* _Exercise aim_
In this exercise, retype exactly the lines from the start of the entries through the line bearing "### Copyright", leaving every picture out.

[Source records]
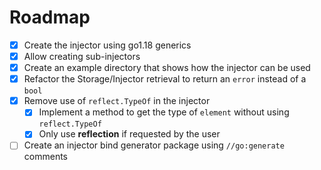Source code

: # Roadmap

- [x] Create the injector using go1.18 generics
- [x] Allow creating sub-injectors
- [x] Create an example directory that shows how the injector can be used
- [x] Refactor the Storage/Injector retrieval to return an `error` instead of a `bool`
- [x] Remove use of `reflect.TypeOf` in the injector
    - [x] Implement a method to get the type of `element` without using `reflect.TypeOf`
    - [x] Only use **reflection** if requested by the user
- [ ] Create an injector bind generator package using `//go:generate` comments
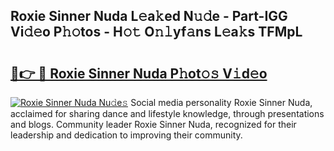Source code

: ## Roxie Sinner Nuda L𝚎a𝚔ed N𝚞𝚍e - Part-IGG Vi𝚍𝚎o P𝚑𝚘tos - H𝚘𝚝 O𝚗𝚕yf𝚊ns L𝚎a𝚔s TFMpL

# <h2><a href="http://kf5oex.oniu.top/?m=Roxie+Sinner+Nuda">🔗👉 🔴 Roxie Sinner Nuda P𝚑ot𝚘𝚜 V𝚒d𝚎o</a></h2>

[![Roxie Sinner Nuda Nu𝚍e𝚜](https://i.imgur.com/0qMVB7G.gif)](http://kf5oex.oniu.top/?m=Roxie+Sinner+Nuda)
Social media personality Roxie Sinner Nuda, acclaimed for sharing dance and lifestyle knowledge, through presentations and blogs. Community leader Roxie Sinner Nuda, recognized for their leadership and dedication to improving their community.  
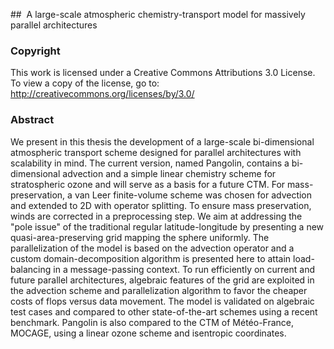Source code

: ##  A large-scale atmospheric chemistry-transport model for massively parallel architectures

### Copyright
This work is licensed under a Creative Commons Attributions 3.0 License.
To view a copy of the license, go to:
http://creativecommons.org/licenses/by/3.0/

### Abstract
We present in this thesis the development of a large-scale bi-dimensional
atmospheric transport scheme designed for parallel architectures with
scalability in mind. The current version, named Pangolin, contains a
bi-dimensional advection and a simple linear chemistry scheme for stratospheric
ozone and will serve as a basis for a future CTM. For mass-preservation, a
van Leer finite-volume scheme was chosen for advection and extended to 2D with
operator splitting. To ensure mass preservation, winds are corrected in a
preprocessing step. We aim at addressing the "pole issue" of the traditional
regular latitude-longitude by presenting a new quasi-area-preserving grid
mapping the sphere uniformly. The parallelization of the model is based on the
advection operator and a custom domain-decomposition algorithm is presented here
to attain load-balancing in a message-passing context. To run efficiently on
current and future parallel architectures, algebraic features of the grid are
exploited in the advection scheme and parallelization algorithm to favor the
cheaper costs of flops versus data movement. The model is validated on algebraic
test cases and compared to other state-of-the-art schemes using a recent
benchmark. Pangolin is also compared to the CTM of Météo-France, MOCAGE,
using a linear ozone scheme and isentropic coordinates.


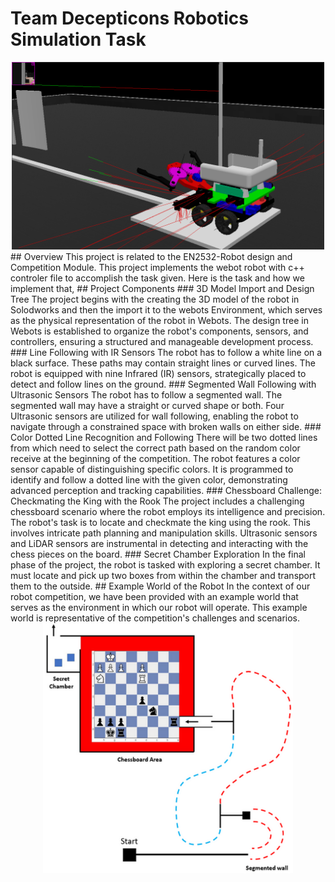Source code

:# Team Decepticons Robotics Simulation Task
<div align="center"><img src="https://github.com/askanuradha/Webots-Robot-Designing-Decepticons/blob/main/webot.png" alt="Robot" width="500"></div>
## Overview
This project is related to the EN2532-Robot design and Competition Module. This project implements the webot robot with c++ controler file to accomplish the task given. Here is the task and how we implement that,
## Project Components
### 3D Model Import and Design Tree
The project begins with the creating the 3D model of the robot in Solodworks and then the import it to the webots Environment, which serves as the physical representation of the robot in Webots. The design tree in Webots is established to organize the robot's components, sensors, and controllers, ensuring a structured and manageable development process.
### Line Following with IR Sensors
The robot has to follow a white line on a black surface. These paths may contain straight lines or
curved lines. The robot is equipped with nine Infrared (IR) sensors, strategically placed to detect and follow lines on the ground.
### Segmented Wall Following with Ultrasonic Sensors
The robot has to follow a segmented wall. The segmented wall may have a straight or curved
shape or both. Four Ultrasonic sensors are utilized for wall following, enabling the robot to navigate through a constrained space with broken walls on either side.
### Color Dotted Line Recognition and Following
There will be two dotted lines from which need to select the correct path based on the random color receive at the beginning of the competition. The robot features a color sensor capable of distinguishing specific colors. It is programmed to identify and follow a dotted line with the given color, demonstrating advanced perception and tracking capabilities.
### Chessboard Challenge: Checkmating the King with the Rook
The project includes a challenging chessboard scenario where the robot employs its intelligence and precision. The robot's task is to locate and checkmate the king using the rook. This involves intricate path planning and manipulation skills. Ultrasonic sensors and LiDAR sensors are instrumental in detecting and interacting with the chess pieces on the board.
### Secret Chamber Exploration
In the final phase of the project, the robot is tasked with exploring a secret chamber. It must locate and pick up two boxes from within the chamber and transport them to the outside.
## Example World of the Robot
In the context of our robot competition, we have been provided with an example world that serves as the environment in which our robot will operate. This example world is representative of the competition's challenges and scenarios.
<div align="center"><img src="https://github.com/askanuradha/Webots-Robot-Designing-Decepticons/blob/main/robot_world.png" alt="Robot World" width="400" height="400"></div>
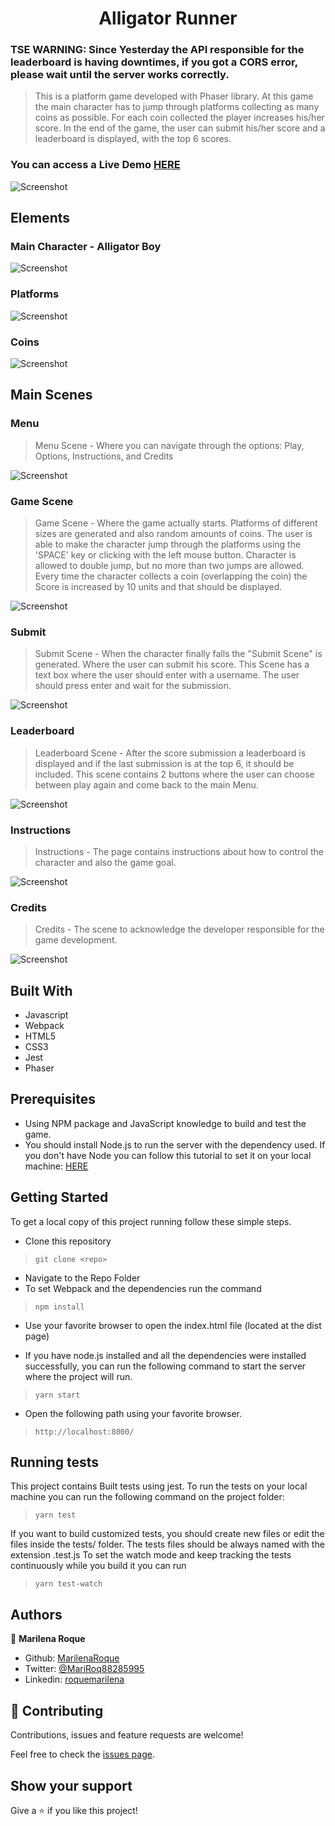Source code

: <h1 align="center">Alligator Runner</h1>

### TSE WARNING: Since Yesterday the API responsible for the leaderboard is having downtimes, if you got a CORS error, please wait until the server works correctly.  


> This is a platform game developed with Phaser library. 
> At this game the main character has to jump through platforms collecting as many coins as possible.
> For each coin collected the player increases his/her score.
> In the end of the game, the user can submit his/her score and a leaderboard is displayed, with the top 6 scores.



### You can access a Live Demo [HERE](https://frosty-torvalds-15d560.netlify.app/)

![Screenshot](./assets/logo.png)

## Elements

### Main Character - Alligator Boy

![Screenshot](./assets/player.png)

### Platforms

![Screenshot](./assets/platform.png)

### Coins

![Screenshot](./assets/coin.png)

## Main Scenes

### Menu


> Menu Scene - Where you can navigate through the options: Play, Options, Instructions, and Credits

![Screenshot](./assets/menu.png)


### Game Scene

> Game Scene - Where the game actually starts. Platforms of different sizes are generated and also random amounts of coins. The user is able to make the character jump through the platforms using the 'SPACE' key or clicking with the left mouse button. Character is allowed to double jump, but no more than two jumps are allowed. Every time the character collects a coin (overlapping the coin) the Score is increased by 10 units and that should be displayed.

![Screenshot](./assets/game.png)

### Submit

> Submit Scene - When the character finally falls the "Submit Scene" is generated. Where the user can submit his score. This Scene has a text box where the user should enter with a username. The user should press enter and wait for the submission. 

![Screenshot](./assets/submit.png)

### Leaderboard

> Leaderboard Scene - After the score submission a leaderboard is displayed and if the last submission is at the top 6, it should be included. This scene contains 2 buttons where the user can choose between play again and come back to the main Menu.

![Screenshot](./assets/leaderboard.png)

### Instructions

> Instructions - The page contains instructions about how to control the character and also the game goal.

![Screenshot](./assets/instructions.png)

### Credits

> Credits - The scene to acknowledge the developer responsible for the game development.

![Screenshot](./assets/credits.png)

## Built With

- Javascript
- Webpack
- HTML5
- CSS3
- Jest
- Phaser

## Prerequisites

- Using NPM package and JavaScript knowledge to build and test the game.
- You should install Node.js to run the server with the dependency used. If you don't have Node you can follow this tutorial to set it on your local machine: [HERE](https://www.w3schools.com/nodejs/default.asp)


## Getting Started

To get a local copy of this project running follow these simple steps.

- Clone this repository
 > `git clone <repo>`
- Navigate to the Repo Folder
- To set Webpack and the dependencies run the command
> `npm install`
- Use your favorite browser to open the index.html file (located at the dist page)

- If you have node.js installed and all the dependencies were installed successfully, you can run the following command to start the server where the project will run.

> `yarn start`

- Open the following path using your favorite browser.

> `http://localhost:8000/`

## Running tests

This project contains Built tests using jest. To run the tests on your local machine you can run the following command on the project folder:
 > `yarn test`

 If you want to build customized tests, you should create new files or edit the files inside the tests/ folder.
 The tests files should be always named with the extension .test.js
 To set the watch mode and keep tracking the tests continuously while you build it you can run
> `yarn test-watch`


## Authors

👤 **Marilena Roque**

- Github: [MarilenaRoque](https://github.com/MarilenaRoque)
- Twitter: [@MariRoq88285995](https://twitter.com/MariRoq88285995)
- Linkedin: [roquemarilena](https://www.linkedin.com/in/roquemarilena/)


## 🤝 Contributing

Contributions, issues and feature requests are welcome!

Feel free to check the [issues page](issues/).


## Show your support

Give a ⭐️ if you like this project!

* _Reply_
Source code

: # Roadmap

- [x] Create the injector using go1.18 generics
- [x] Allow creating sub-injectors
- [x] Create an example directory that shows how the injector can be used
- [x] Refactor the Storage/Injector retrieval to return an `error` instead of a `bool`
- [x] Remove use of `reflect.TypeOf` in the injector
    - [x] Implement a method to get the type of `element` without using `reflect.TypeOf`
    - [x] Only use **reflection** if requested by the user
- [ ] Create an injector bind generator package using `//go:generate` comments
Source code

: ## Roxie Sinner Nuda L𝚎a𝚔ed N𝚞𝚍e - Part-IGG Vi𝚍𝚎o P𝚑𝚘tos - H𝚘𝚝 O𝚗𝚕yf𝚊ns L𝚎a𝚔s TFMpL

# <h2><a href="http://kf5oex.oniu.top/?m=Roxie+Sinner+Nuda">🔗👉 🔴 Roxie Sinner Nuda P𝚑ot𝚘𝚜 V𝚒d𝚎o</a></h2>

[![Roxie Sinner Nuda Nu𝚍e𝚜](https://i.imgur.com/0qMVB7G.gif)](http://kf5oex.oniu.top/?m=Roxie+Sinner+Nuda)
Social media personality Roxie Sinner Nuda, acclaimed for sharing dance and lifestyle knowledge, through presentations and blogs. Community leader Roxie Sinner Nuda, recognized for their leadership and dedication to improving their community.  
Source code

: ##  A large-scale atmospheric chemistry-transport model for massively parallel architectures

### Copyright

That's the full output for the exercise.